## WHAT IS EXPECTED
The expected answer is the set of lines in the data below between the line holding "Most importantly, I needed it myself." and the line holding "6. Outside the", inclusive, written out exactly.

++++++++++++++++++++

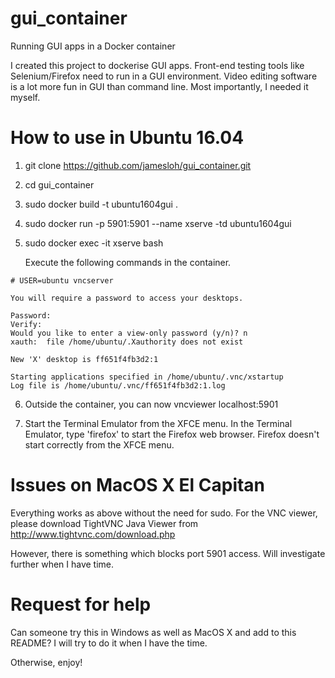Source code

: # gui_container
Running GUI apps in a Docker container

I created this project to dockerise GUI apps. 
Front-end testing tools like Selenium/Firefox need to run in a GUI environment.
Video editing software is a lot more fun in GUI than command line.
Most importantly, I needed it myself.

# How to use in Ubuntu 16.04

1. git clone https://github.com/jamesloh/gui_container.git
2. cd gui_container
3. sudo docker build -t ubuntu1604gui .
4. sudo docker run -p 5901:5901 --name xserve -td ubuntu1604gui
5. sudo docker exec -it xserve bash

   Execute the following commands in the container.

``` 
# USER=ubuntu vncserver

You will require a password to access your desktops.

Password: 
Verify:   
Would you like to enter a view-only password (y/n)? n
xauth:  file /home/ubuntu/.Xauthority does not exist

New 'X' desktop is ff651f4fb3d2:1

Starting applications specified in /home/ubuntu/.vnc/xstartup
Log file is /home/ubuntu/.vnc/ff651f4fb3d2:1.log

```
6. Outside the container, you can now vncviewer localhost:5901

7. Start the Terminal Emulator from the XFCE menu. In the Terminal Emulator, type 'firefox' to start the Firefox web browser. Firefox doesn't start correctly from the XFCE menu.

# Issues on MacOS X El Capitan

Everything works as above without the need for sudo.
For the VNC viewer, please download TightVNC Java Viewer from http://www.tightvnc.com/download.php

However, there is something which blocks port 5901 access. Will investigate further when I have time.

# Request for help

Can someone try this in Windows as well as MacOS X and add to this README? 
I will try to do it when I have the time.

Otherwise, enjoy!

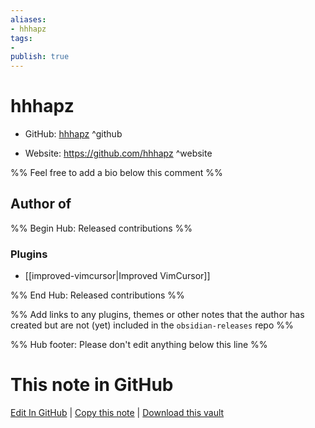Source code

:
 ```yaml
---
aliases:
- hhhapz
tags:
- 
publish: true
---
```


# hhhapz

- GitHub: [hhhapz](https://github.com/hhhapz/) ^github
<!-- - Discord: `@` ^discord-->
- Website: <https://github.com/hhhapz> ^website
<!-- - [[Publish sites|Publish site]]: ^publish-->

%% Feel free to add a bio below this comment %%


## Author of

%% Begin Hub: Released contributions %%
### Plugins
- [[improved-vimcursor|Improved VimCursor]]

%% End Hub: Released contributions %%

%% Add links to any plugins, themes or other notes that the author has created but are not (yet) included in the `obsidian-releases` repo %%

<!--
### Unlisted plugins

- 
-->

<!--
### Others

- 
-->

<!--
## Sponsor this author

- [[GitHub sponsors]]: [Sponsor @hhhapz on GitHub Sponsors](https://github.com/sponsors/hhhapz) ^github-sponsor
- [[Buy me a coffee]]: ^buy-me-a-coffee
- [[PayPal]]: ^paypal
- [[Patreon]]: ^patreon

-->

<!--
## Follow this author

- [[YouTube Channels|On YouTube]]: ^youtube
- Twitter: ^twitter
- ...
-->

%% Hub footer: Please don't edit anything below this line %%

# This note in GitHub

<span class="git-footer">[Edit In GitHub](https://github.dev/obsidian-community/obsidian-hub/blob/main/01%20-%20Community/People/hhhapz.md "git-hub-edit-note") | [Copy this note](https://raw.githubusercontent.com/obsidian-community/obsidian-hub/main/01%20-%20Community/People/hhhapz.md "git-hub-copy-note") | [Download this vault](https://github.com/obsidian-community/obsidian-hub/archive/refs/heads/main.zip "git-hub-download-vault") </span>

++++++++++++++++++++

## TASK SOLUTION
Most importantly, I needed it myself.

# How to use in Ubuntu 16.04

1. git clone https://github.com/jamesloh/gui_container.git
2. cd gui_container
3. sudo docker build -t ubuntu1604gui .
4. sudo docker run -p 5901:5901 --name xserve -td ubuntu1604gui
5. sudo docker exec -it xserve bash

   Execute the following commands in the container.

``` 
# USER=ubuntu vncserver

You will require a password to access your desktops.

Password: 
Verify:   
Would you like to enter a view-only password (y/n)? n
xauth:  file /home/ubuntu/.Xauthority does not exist

New 'X' desktop is ff651f4fb3d2:1

Starting applications specified in /home/ubuntu/.vnc/xstartup
Log file is /home/ubuntu/.vnc/ff651f4fb3d2:1.log

```
6. Outside the container, you can now vncviewer localhost:5901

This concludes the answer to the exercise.